What you need to do
Set down the full data below exactly as given, please.

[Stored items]
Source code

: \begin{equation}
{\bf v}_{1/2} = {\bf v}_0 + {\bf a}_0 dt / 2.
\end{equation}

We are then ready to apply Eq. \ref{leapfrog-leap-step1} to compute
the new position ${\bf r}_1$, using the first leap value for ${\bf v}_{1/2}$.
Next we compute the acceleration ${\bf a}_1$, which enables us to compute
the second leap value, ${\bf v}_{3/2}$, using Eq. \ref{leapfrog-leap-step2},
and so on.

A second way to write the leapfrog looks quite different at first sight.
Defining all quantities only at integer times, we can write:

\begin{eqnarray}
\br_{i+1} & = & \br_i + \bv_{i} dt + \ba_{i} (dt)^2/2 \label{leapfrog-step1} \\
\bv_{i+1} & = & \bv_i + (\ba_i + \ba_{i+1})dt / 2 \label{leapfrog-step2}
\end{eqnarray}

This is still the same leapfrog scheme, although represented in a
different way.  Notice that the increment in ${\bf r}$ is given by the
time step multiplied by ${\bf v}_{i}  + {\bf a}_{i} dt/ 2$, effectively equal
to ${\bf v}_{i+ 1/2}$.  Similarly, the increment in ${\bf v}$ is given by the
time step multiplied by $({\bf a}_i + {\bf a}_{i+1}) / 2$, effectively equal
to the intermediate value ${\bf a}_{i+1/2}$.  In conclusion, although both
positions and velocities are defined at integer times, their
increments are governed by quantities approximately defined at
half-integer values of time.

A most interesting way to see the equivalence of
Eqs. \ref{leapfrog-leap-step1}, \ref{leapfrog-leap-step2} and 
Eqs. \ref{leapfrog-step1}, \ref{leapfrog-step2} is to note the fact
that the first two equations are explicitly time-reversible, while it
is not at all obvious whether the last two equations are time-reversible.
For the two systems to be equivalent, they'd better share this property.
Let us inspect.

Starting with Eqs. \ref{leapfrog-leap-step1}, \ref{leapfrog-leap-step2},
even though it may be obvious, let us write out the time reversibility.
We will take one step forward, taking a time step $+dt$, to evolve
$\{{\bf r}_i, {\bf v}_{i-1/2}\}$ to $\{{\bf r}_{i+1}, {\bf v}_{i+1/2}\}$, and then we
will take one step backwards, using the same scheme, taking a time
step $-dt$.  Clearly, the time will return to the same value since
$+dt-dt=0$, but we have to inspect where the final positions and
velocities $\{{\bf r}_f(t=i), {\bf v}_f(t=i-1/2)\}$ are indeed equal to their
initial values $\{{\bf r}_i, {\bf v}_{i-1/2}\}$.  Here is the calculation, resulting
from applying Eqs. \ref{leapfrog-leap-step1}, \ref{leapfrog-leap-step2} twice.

Answer to the exercise
Source code

: \begin{equation}
{\bf v}_{1/2} = {\bf v}_0 + {\bf a}_0 dt / 2.
\end{equation}

We are then ready to apply Eq. \ref{leapfrog-leap-step1} to compute
the new position ${\bf r}_1$, using the first leap value for ${\bf v}_{1/2}$.
Next we compute the acceleration ${\bf a}_1$, which enables us to compute
the second leap value, ${\bf v}_{3/2}$, using Eq. \ref{leapfrog-leap-step2},
and so on.

A second way to write the leapfrog looks quite different at first sight.
Defining all quantities only at integer times, we can write:

\begin{eqnarray}
\br_{i+1} & = & \br_i + \bv_{i} dt + \ba_{i} (dt)^2/2 \label{leapfrog-step1} \\
\bv_{i+1} & = & \bv_i + (\ba_i + \ba_{i+1})dt / 2 \label{leapfrog-step2}
\end{eqnarray}

This is still the same leapfrog scheme, although represented in a
different way.  Notice that the increment in ${\bf r}$ is given by the
time step multiplied by ${\bf v}_{i}  + {\bf a}_{i} dt/ 2$, effectively equal
to ${\bf v}_{i+ 1/2}$.  Similarly, the increment in ${\bf v}$ is given by the
time step multiplied by $({\bf a}_i + {\bf a}_{i+1}) / 2$, effectively equal
to the intermediate value ${\bf a}_{i+1/2}$.  In conclusion, although both
positions and velocities are defined at integer times, their
increments are governed by quantities approximately defined at
half-integer values of time.

A most interesting way to see the equivalence of
Eqs. \ref{leapfrog-leap-step1}, \ref{leapfrog-leap-step2} and 
Eqs. \ref{leapfrog-step1}, \ref{leapfrog-step2} is to note the fact
that the first two equations are explicitly time-reversible, while it
is not at all obvious whether the last two equations are time-reversible.
For the two systems to be equivalent, they'd better share this property.
Let us inspect.

Starting with Eqs. \ref{leapfrog-leap-step1}, \ref{leapfrog-leap-step2},
even though it may be obvious, let us write out the time reversibility.
We will take one step forward, taking a time step $+dt$, to evolve
$\{{\bf r}_i, {\bf v}_{i-1/2}\}$ to $\{{\bf r}_{i+1}, {\bf v}_{i+1/2}\}$, and then we
will take one step backwards, using the same scheme, taking a time
step $-dt$.  Clearly, the time will return to the same value since
$+dt-dt=0$, but we have to inspect where the final positions and
velocities $\{{\bf r}_f(t=i), {\bf v}_f(t=i-1/2)\}$ are indeed equal to their
initial values $\{{\bf r}_i, {\bf v}_{i-1/2}\}$.  Here is the calculation, resulting
from applying Eqs. \ref{leapfrog-leap-step1}, \ref{leapfrog-leap-step2} twice.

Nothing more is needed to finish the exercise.